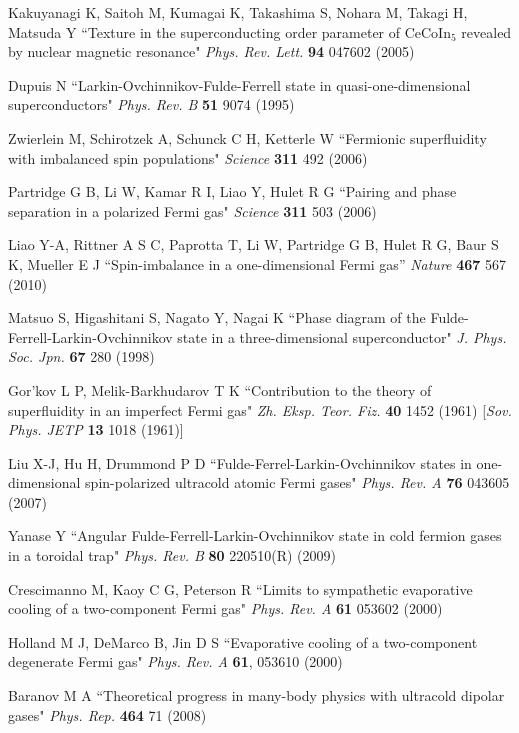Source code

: \documentclass[pra,letterpaper,twocolumn,showpacs,superscriptaddress]{revtex4}
\begin{document}
\begin{thebibliography}{300}
 Kakuyanagi K, Saitoh M, Kumagai K, Takashima S, Nohara M, Takagi H, Matsuda Y 
``Texture in the superconducting order parameter of CeCoIn${}_5$ revealed by nuclear magnetic resonance"
{\it Phys. Rev. Lett.} \textbf{94} 047602 (2005)

 Dupuis N ``Larkin-Ovchinnikov-Fulde-Ferrell state in quasi-one-dimensional superconductors"
{\it Phys. Rev. B} \textbf{51} 9074 (1995)

 Zwierlein M, Schirotzek A, Schunck C H, Ketterle W
``Fermionic superfluidity with imbalanced spin populations" {\it Science} \textbf{311} 492 (2006)

 Partridge G B, Li  W, Kamar R I, Liao Y, Hulet R G ``Pairing and phase separation in a polarized Fermi gas"
{\it Science} \textbf{311} 503 (2006)

 Liao Y-A, Rittner A S C, Paprotta T, Li W, Partridge G B, Hulet R G, Baur S K, Mueller E J 
``Spin-imbalance in a one-dimensional Fermi gas''
{\it Nature} \textbf{467} 567 (2010)

 Matsuo S, Higashitani S, Nagato Y, Nagai K ``Phase diagram of the Fulde-Ferrell-Larkin-Ovchinnikov state in a 
three-dimensional superconductor" {\it J. Phys. Soc. Jpn.} \textbf{67} 280 (1998)

 Gor'kov L P, Melik-Barkhudarov T K ``Contribution to the theory of superfluidity in an imperfect Fermi gas" 
{\it Zh. Eksp. Teor. Fiz.} \textbf{40} 1452 (1961) [{\it Sov. Phys. JETP} \textbf{13} 1018 (1961)] 

 Liu X-J, Hu H, Drummond P D 
``Fulde-Ferrel-Larkin-Ovchinnikov states in one-dimensional spin-polarized ultracold atomic Fermi gases"
{\it Phys. Rev. A} \textbf{76} 043605 (2007)

 Yanase Y ``Angular Fulde-Ferrell-Larkin-Ovchinnikov state in cold fermion gases in a toroidal trap"
{\it Phys. Rev. B} \textbf{80} 220510(R) (2009)

 Crescimanno M, Kaoy C G, Peterson R
``Limits to sympathetic evaporative cooling of a two-component Fermi gas"
{\it Phys. Rev. A} \textbf{61} 053602 (2000)

 Holland M J, DeMarco B, Jin D S
``Evaporative cooling of a two-component degenerate Fermi gas"
{\it Phys. Rev. A} \textbf{61}, 053610 (2000)

 Baranov M A ``Theoretical progress in many-body physics with ultracold dipolar gases"
{\it Phys. Rep.} \textbf{464} 71 (2008)


\end{thebibliography}
\end{document}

[Aim of the exercise]
From the line containing "Liu X-J, Hu H, Drummond P D" through the last line of the entries above, print every line exactly, including both ends, and nothing else.

[Output for this task]
 Liu X-J, Hu H, Drummond P D 
``Fulde-Ferrel-Larkin-Ovchinnikov states in one-dimensional spin-polarized ultracold atomic Fermi gases"
{\it Phys. Rev. A} \textbf{76} 043605 (2007)

 Yanase Y ``Angular Fulde-Ferrell-Larkin-Ovchinnikov state in cold fermion gases in a toroidal trap"
{\it Phys. Rev. B} \textbf{80} 220510(R) (2009)

 Crescimanno M, Kaoy C G, Peterson R
``Limits to sympathetic evaporative cooling of a two-component Fermi gas"
{\it Phys. Rev. A} \textbf{61} 053602 (2000)

 Holland M J, DeMarco B, Jin D S
``Evaporative cooling of a two-component degenerate Fermi gas"
{\it Phys. Rev. A} \textbf{61}, 053610 (2000)

 Baranov M A ``Theoretical progress in many-body physics with ultracold dipolar gases"
{\it Phys. Rep.} \textbf{464} 71 (2008)


\end{thebibliography}
\end{document}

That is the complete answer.